GC-DRQN: Enhancing Radar Anti-Jamming Performance With Supervised Auxiliary Tasks and Deterministic Rewards

Self-defense suppression jammers pose a critical threat to radar by adaptively altering jamming frequencies based on intercepted radar pulses, which can mask the real targets. An effective countermeasure is to transmit a cover pulse before the detection pulse to deceive the jammer. In order to maximize radar detection performance while ensuring successful anti-jamming, reinforcement learning (RL) methods are employed to dynamically adjust the width ratio between the cover pulse and the detection pulse based on the jamming state and reward feedback.

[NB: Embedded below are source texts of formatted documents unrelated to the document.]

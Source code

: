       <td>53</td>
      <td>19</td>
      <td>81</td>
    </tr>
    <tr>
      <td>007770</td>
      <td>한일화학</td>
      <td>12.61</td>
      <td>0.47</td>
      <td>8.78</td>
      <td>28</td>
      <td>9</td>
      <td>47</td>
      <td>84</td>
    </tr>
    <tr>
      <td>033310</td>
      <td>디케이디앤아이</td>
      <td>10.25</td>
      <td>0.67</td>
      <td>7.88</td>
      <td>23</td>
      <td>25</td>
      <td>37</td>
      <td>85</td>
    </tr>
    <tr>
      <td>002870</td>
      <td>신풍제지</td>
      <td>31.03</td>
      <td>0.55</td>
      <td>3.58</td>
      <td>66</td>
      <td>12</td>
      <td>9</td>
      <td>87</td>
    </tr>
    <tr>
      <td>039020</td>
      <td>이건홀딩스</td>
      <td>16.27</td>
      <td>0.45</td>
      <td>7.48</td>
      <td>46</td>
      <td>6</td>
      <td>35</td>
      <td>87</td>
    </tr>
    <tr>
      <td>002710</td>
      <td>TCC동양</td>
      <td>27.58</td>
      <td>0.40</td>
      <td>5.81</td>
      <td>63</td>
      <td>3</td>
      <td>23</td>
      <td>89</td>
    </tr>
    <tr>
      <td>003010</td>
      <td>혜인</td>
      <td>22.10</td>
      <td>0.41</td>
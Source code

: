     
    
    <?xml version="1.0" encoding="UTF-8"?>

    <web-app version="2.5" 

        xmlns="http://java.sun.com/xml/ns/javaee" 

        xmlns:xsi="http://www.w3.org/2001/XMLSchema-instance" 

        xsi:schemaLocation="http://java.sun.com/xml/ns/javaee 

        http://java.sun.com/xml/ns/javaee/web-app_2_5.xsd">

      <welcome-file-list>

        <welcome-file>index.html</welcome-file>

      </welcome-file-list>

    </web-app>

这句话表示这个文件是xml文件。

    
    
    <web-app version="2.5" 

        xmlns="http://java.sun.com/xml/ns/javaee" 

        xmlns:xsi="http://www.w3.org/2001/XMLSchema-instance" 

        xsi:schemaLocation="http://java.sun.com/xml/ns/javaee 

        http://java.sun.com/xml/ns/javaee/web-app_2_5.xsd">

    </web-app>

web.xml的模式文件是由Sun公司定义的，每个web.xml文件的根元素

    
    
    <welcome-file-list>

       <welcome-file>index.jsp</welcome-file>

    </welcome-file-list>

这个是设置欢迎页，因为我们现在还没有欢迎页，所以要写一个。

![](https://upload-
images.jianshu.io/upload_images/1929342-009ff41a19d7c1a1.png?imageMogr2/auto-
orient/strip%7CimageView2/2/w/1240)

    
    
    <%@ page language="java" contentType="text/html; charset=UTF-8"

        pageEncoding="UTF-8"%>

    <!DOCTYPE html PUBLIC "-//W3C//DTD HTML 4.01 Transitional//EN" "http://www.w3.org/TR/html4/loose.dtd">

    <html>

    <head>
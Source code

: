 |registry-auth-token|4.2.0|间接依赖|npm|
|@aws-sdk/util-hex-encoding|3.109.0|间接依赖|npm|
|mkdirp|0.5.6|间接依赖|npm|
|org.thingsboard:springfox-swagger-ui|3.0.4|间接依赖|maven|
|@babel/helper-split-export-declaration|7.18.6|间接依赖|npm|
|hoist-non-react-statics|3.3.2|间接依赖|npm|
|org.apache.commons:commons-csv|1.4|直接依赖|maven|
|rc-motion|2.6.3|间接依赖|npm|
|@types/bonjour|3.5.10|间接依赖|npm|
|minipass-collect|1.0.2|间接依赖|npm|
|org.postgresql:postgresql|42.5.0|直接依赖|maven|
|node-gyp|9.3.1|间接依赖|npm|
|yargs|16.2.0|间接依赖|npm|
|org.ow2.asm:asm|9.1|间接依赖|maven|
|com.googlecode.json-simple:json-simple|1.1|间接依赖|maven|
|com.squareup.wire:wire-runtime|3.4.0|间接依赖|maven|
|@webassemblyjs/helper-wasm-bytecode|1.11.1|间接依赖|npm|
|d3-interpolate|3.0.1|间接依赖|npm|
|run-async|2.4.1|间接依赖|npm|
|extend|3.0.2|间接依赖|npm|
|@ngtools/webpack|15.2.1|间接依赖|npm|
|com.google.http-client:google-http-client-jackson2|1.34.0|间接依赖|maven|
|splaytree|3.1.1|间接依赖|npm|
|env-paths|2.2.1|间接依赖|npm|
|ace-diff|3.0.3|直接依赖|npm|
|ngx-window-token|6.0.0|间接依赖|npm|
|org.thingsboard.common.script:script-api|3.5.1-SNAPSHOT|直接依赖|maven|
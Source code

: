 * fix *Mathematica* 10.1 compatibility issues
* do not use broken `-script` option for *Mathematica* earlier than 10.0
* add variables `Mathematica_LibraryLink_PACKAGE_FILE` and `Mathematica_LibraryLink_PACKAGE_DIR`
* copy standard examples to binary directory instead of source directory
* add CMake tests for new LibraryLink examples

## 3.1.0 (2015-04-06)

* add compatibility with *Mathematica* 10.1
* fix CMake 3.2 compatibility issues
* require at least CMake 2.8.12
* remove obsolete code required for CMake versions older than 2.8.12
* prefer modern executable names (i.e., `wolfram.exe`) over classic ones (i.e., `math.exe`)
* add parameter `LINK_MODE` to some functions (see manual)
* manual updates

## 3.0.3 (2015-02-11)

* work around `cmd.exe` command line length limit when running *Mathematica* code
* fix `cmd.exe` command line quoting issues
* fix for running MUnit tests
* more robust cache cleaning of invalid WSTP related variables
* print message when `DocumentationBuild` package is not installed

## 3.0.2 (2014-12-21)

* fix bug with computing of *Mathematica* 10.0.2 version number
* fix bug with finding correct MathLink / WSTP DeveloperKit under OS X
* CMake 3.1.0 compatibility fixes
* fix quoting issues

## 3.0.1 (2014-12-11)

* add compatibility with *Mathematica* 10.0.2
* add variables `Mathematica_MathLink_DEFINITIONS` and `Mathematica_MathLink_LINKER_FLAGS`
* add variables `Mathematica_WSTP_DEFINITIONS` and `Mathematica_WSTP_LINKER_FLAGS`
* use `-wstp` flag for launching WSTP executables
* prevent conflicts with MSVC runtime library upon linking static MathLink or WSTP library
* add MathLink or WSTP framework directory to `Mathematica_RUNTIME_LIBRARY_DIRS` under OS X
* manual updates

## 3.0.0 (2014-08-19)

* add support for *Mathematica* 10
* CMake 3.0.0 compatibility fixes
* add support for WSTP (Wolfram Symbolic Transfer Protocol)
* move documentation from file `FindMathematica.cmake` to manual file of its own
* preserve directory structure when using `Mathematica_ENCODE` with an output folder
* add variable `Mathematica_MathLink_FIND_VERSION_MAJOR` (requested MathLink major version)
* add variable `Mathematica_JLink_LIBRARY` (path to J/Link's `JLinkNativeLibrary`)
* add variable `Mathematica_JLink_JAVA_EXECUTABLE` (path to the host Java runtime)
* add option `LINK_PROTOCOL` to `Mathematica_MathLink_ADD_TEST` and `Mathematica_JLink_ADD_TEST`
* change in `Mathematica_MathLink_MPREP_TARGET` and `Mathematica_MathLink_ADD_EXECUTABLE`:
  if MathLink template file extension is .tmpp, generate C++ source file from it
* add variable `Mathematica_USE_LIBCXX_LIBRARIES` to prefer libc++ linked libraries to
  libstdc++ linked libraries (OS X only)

However, unknown jammer interception durations and interception-jamming cycles, along with the random feedback affected by noise, pose significant challenges to the pulse width selection based on RL methods. Inspired by biological intelligence to enhance RL, we propose a supervised learning (SL)-based general auxiliary task framework that emulates the spatiotemporal encoding characteristics of grid cells and time cells in mammalian brains to extract richer and more structured environmental information. Building on this, we introduce a flexible grid cell-deep recurrent Q-network (GC-DRQN) architecture, integrating SL and RL, which improves the performance of RL in handling tasks with temporal dependencies. Additionally, we implement a deterministic equivalent reward mechanism to overcome the instability in the RL convergence process caused by random rewards. Simulation results demonstrate that the pulse transmission strategy learned by GC-DRQN achieves significantly higher target detection probabilities compared to several baseline methods. Notably, in a low signal-to-noise ratio (SNR) scenario, GC-DRQN improves the target detection probability and convergence speed of DRQN by up to twofold.